Task:
Please state how many lines in the records that follow include "from", with no other output.

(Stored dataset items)
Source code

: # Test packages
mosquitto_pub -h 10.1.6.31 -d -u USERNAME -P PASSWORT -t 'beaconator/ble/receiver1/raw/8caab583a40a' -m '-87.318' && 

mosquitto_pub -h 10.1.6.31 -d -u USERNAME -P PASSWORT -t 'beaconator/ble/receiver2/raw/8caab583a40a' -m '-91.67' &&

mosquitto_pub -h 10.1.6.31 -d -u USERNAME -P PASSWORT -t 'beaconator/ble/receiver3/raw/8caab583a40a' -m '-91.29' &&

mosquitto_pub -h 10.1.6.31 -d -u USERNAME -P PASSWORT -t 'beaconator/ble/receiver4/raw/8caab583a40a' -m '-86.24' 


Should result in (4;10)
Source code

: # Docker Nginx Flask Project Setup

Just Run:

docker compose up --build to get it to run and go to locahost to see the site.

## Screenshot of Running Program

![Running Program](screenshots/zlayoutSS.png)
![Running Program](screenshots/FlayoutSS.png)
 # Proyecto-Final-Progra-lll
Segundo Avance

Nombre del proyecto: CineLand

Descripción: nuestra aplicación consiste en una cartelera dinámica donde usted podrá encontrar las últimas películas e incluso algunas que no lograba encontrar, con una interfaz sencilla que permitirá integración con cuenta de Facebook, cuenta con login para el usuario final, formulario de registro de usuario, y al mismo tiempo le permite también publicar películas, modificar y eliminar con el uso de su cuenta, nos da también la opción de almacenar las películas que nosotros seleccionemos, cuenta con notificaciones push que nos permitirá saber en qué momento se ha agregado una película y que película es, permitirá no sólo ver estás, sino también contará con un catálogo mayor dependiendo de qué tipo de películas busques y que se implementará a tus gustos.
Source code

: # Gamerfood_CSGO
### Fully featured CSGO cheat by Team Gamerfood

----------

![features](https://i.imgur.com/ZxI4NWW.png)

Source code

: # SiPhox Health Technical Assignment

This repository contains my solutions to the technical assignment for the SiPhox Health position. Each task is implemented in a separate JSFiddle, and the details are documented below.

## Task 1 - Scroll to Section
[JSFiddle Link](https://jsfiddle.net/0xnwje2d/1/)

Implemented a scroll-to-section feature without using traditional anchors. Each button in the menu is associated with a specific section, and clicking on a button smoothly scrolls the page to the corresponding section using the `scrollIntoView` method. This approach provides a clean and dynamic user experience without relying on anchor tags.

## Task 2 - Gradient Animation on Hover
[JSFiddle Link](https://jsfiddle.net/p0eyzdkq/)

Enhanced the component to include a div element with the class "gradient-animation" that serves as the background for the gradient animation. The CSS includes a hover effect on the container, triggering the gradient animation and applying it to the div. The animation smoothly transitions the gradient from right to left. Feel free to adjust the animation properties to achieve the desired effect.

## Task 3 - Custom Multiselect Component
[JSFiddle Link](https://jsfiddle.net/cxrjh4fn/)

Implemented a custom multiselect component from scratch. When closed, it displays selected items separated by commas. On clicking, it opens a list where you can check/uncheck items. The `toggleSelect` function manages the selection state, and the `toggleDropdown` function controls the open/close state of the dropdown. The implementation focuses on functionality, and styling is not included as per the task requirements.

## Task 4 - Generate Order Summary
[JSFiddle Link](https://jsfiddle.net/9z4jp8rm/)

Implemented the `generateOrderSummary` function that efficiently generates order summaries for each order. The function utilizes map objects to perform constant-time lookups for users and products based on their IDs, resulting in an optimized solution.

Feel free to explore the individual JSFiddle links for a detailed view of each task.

Answer box:
2